Alberto Contador auctions bike from 2011 Giro d’Italia and Tour de France to aid coronavirus fight

The retired Grand Tour star is selling the bike from the year he was stripped of his results

(Image credit: Corbis via Getty Images)

Alberto Contador is selling his special edition bike from the 2011 Giro d’Italia and Tour de France.

The retired Grand Tour star is raising money for the Spanish Red Cross during the global coronavirus pandemic, and has decided to sell his custom Specialized Tarmac to raise funds.

Contador crossed the line first in the 2011 Giro, but was later stripped of the win and his position in the Tour that summer after being banned for doping.

Despite being stripped of the results, Contador said the bike is very special to him.

In an Instagram post, the Spaniard said: “Hello everyone, we are still fighting with this Covid-19 and I want to make one more effort, I think there is no better time than now. I'm going to auction this bike, original Giro-Tour 2011 very special for me, the proceeds will go entirely to [the Spanish Red Cross] .I will do it through eBay.

“A big hug.”

A photo posted by on

The bike, complete with a custom paint job showing the colours of the Giro d’Italia, the Tour de France and the Vuelta a España, currently has 63 bids on eBay and is up to €12,400 (around £10,000).

Contador has posted a video of the bike on his Instagram account, also revealing his staggering collection of bikes from his career kept in his basement.

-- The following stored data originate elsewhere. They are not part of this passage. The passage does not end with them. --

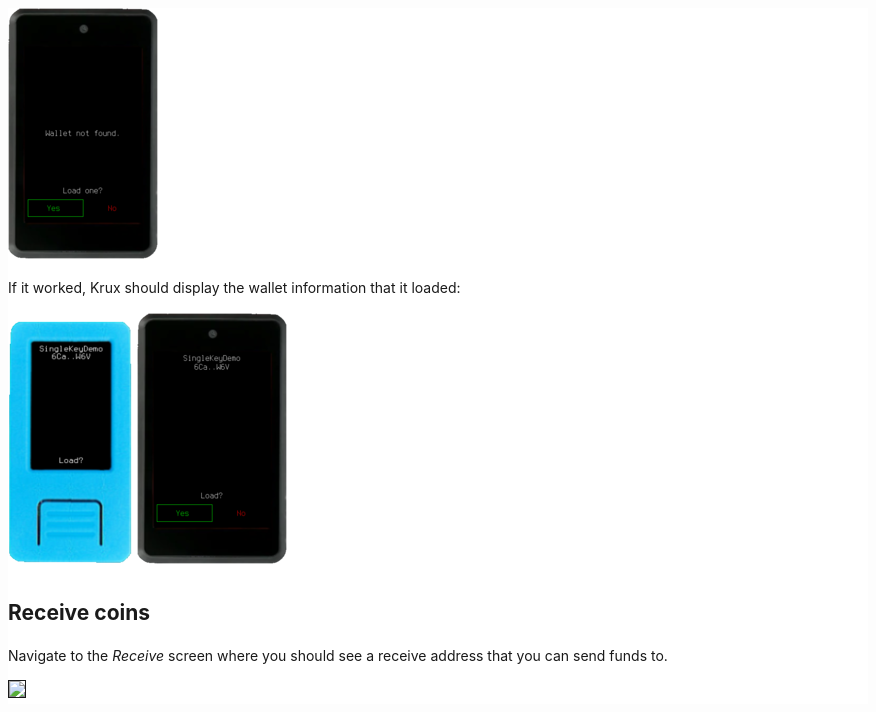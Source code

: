 <img src="../../img/maixpy_amigo_tft/wallet-load-prompt-150.png">

If it worked, Krux should display the wallet information that it loaded:

<img src="../../img/maixpy_m5stickv/wallet-wpkh-load-prompt-125.png">
<img src="../../img/maixpy_amigo_tft/wallet-wpkh-load-prompt-150.png">

## Receive coins
Navigate to the *Receive* screen where you should see a receive address that you can send funds to.

<img src="../../img/blue/receive-address-400.png" style="border: 1px solid;">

The 2011 bike may seem a strange choice for Contador, as he was stripped of all of his results from that season after he was handed a two-year doping ban the following year.

Contador is not the only rider involved in offering helping during the coronavirus pandemic.

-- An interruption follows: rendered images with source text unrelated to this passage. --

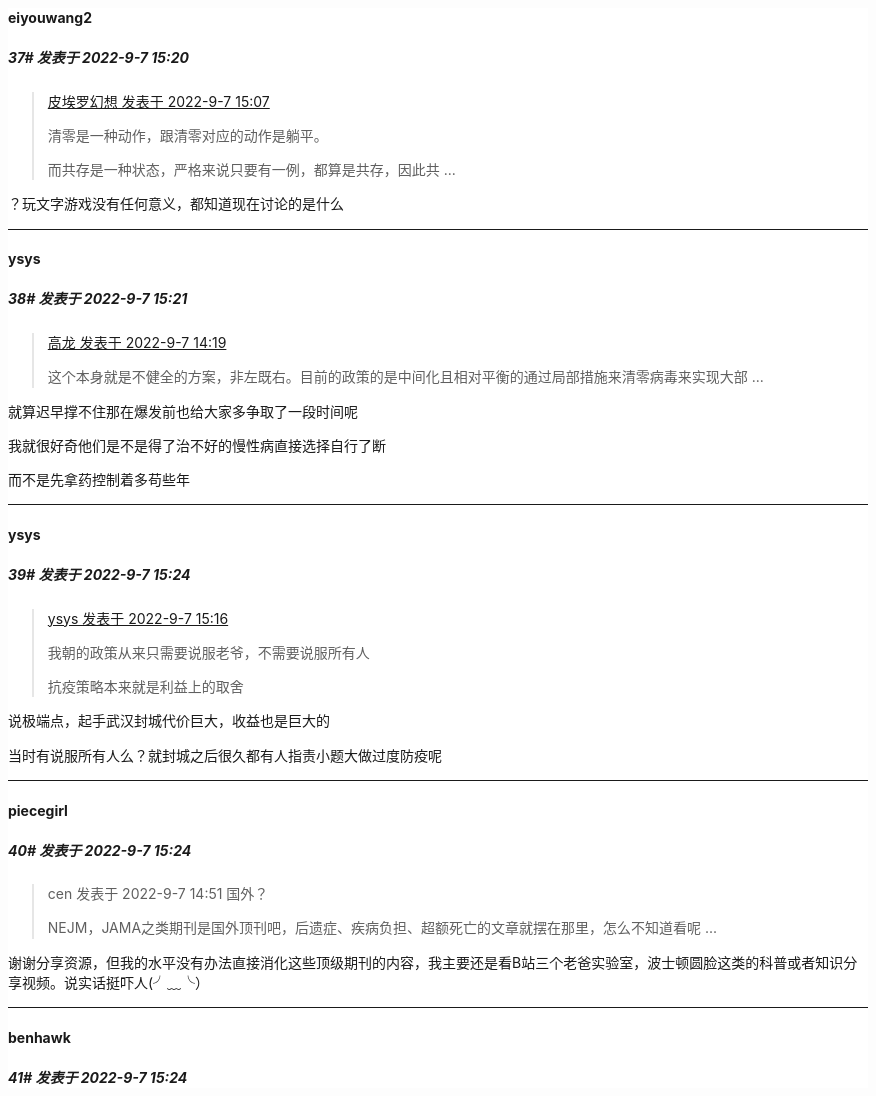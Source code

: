 ####  eiyouwang2  
##### 37#       发表于 2022-9-7 15:20

<blockquote><a href="httphttps://bbs.saraba1st.com/2b/forum.php?mod=redirect&amp;goto=findpost&amp;pid=57376455&amp;ptid=2091147" target="_blank">皮埃罗幻想 发表于 2022-9-7 15:07</a>

清零是一种动作，跟清零对应的动作是躺平。

而共存是一种状态，严格来说只要有一例，都算是共存，因此共 ...</blockquote>
？玩文字游戏没有任何意义，都知道现在讨论的是什么

*****

####  ysys  
##### 38#       发表于 2022-9-7 15:21

<blockquote><a href="httphttps://bbs.saraba1st.com/2b/forum.php?mod=redirect&amp;goto=findpost&amp;pid=57375843&amp;ptid=2091147" target="_blank">高龙 发表于 2022-9-7 14:19</a>

这个本身就是不健全的方案，非左既右。目前的政策的是中间化且相对平衡的通过局部措施来清零病毒来实现大部 ...</blockquote>
就算迟早撑不住那在爆发前也给大家多争取了一段时间呢

我就很好奇他们是不是得了治不好的慢性病直接选择自行了断

而不是先拿药控制着多苟些年

*****

####  ysys  
##### 39#       发表于 2022-9-7 15:24

<blockquote><a href="httphttps://bbs.saraba1st.com/2b/forum.php?mod=redirect&amp;goto=findpost&amp;pid=57376616&amp;ptid=2091147" target="_blank">ysys 发表于 2022-9-7 15:16</a>

我朝的政策从来只需要说服老爷，不需要说服所有人

抗疫策略本来就是利益上的取舍</blockquote>
说极端点，起手武汉封城代价巨大，收益也是巨大的

当时有说服所有人么？就封城之后很久都有人指责小题大做过度防疫呢

*****

####  piecegirl  
##### 40#       发表于 2022-9-7 15:24

<blockquote>cen 发表于 2022-9-7 14:51
国外？

NEJM，JAMA之类期刊是国外顶刊吧，后遗症、疾病负担、超额死亡的文章就摆在那里，怎么不知道看呢 ...</blockquote>
谢谢分享资源，但我的水平没有办法直接消化这些顶级期刊的内容，我主要还是看B站三个老爸实验室，波士顿圆脸这类的科普或者知识分享视频。说实话挺吓人(╯﹏╰）

*****

####  benhawk  
##### 41#       发表于 2022-9-7 15:24
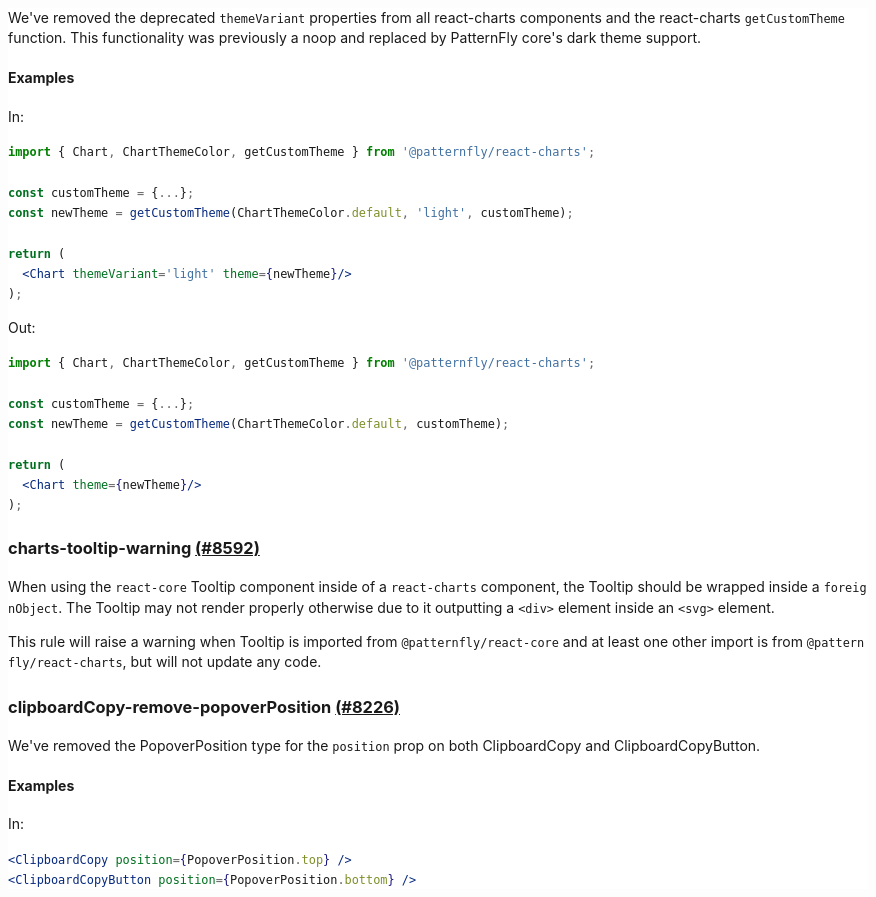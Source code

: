 We've removed the deprecated `themeVariant` properties from all react-charts components and the react-charts `getCustomTheme` function. This functionality was previously a noop and replaced by PatternFly core's dark theme support.

#### Examples

In:

```jsx
import { Chart, ChartThemeColor, getCustomTheme } from '@patternfly/react-charts';

const customTheme = {...};
const newTheme = getCustomTheme(ChartThemeColor.default, 'light', customTheme);

return (
  <Chart themeVariant='light' theme={newTheme}/>
);
```

Out:

```jsx
import { Chart, ChartThemeColor, getCustomTheme } from '@patternfly/react-charts';

const customTheme = {...};
const newTheme = getCustomTheme(ChartThemeColor.default, customTheme);

return (
  <Chart theme={newTheme}/>
);
```

### charts-tooltip-warning [(#8592)](https://github.com/patternfly/patternfly-react/pull/8592)

When using the `react-core` Tooltip component inside of a `react-charts` component, the Tooltip should be wrapped inside a `foreignObject`. The Tooltip may not render properly otherwise due to it outputting a `<div>` element inside an `<svg>` element.

This rule will raise a warning when Tooltip is imported from `@patternfly/react-core` and at least one other import is from `@patternfly/react-charts`, but will not update any code.

### clipboardCopy-remove-popoverPosition [(#8226)](https://github.com/patternfly/patternfly-react/pull/8226)

We've removed the PopoverPosition type for the `position` prop on both ClipboardCopy and ClipboardCopyButton.

#### Examples

In:

```jsx
<ClipboardCopy position={PopoverPosition.top} />
<ClipboardCopyButton position={PopoverPosition.bottom} />
```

>>> Tom Dumoulin says cycling calendar could be permanently redesigned after coronavirus

Team Ineos rider Luke Rowe offered a kind donation of a new bike to an NHS doctor whose bike was stolen while he worked in the intensive care unit.

Rowe’s team-mate Michał Kwiatkowski has offered his apartments out free to health staff who need a place to live or self isolate during the global crisis.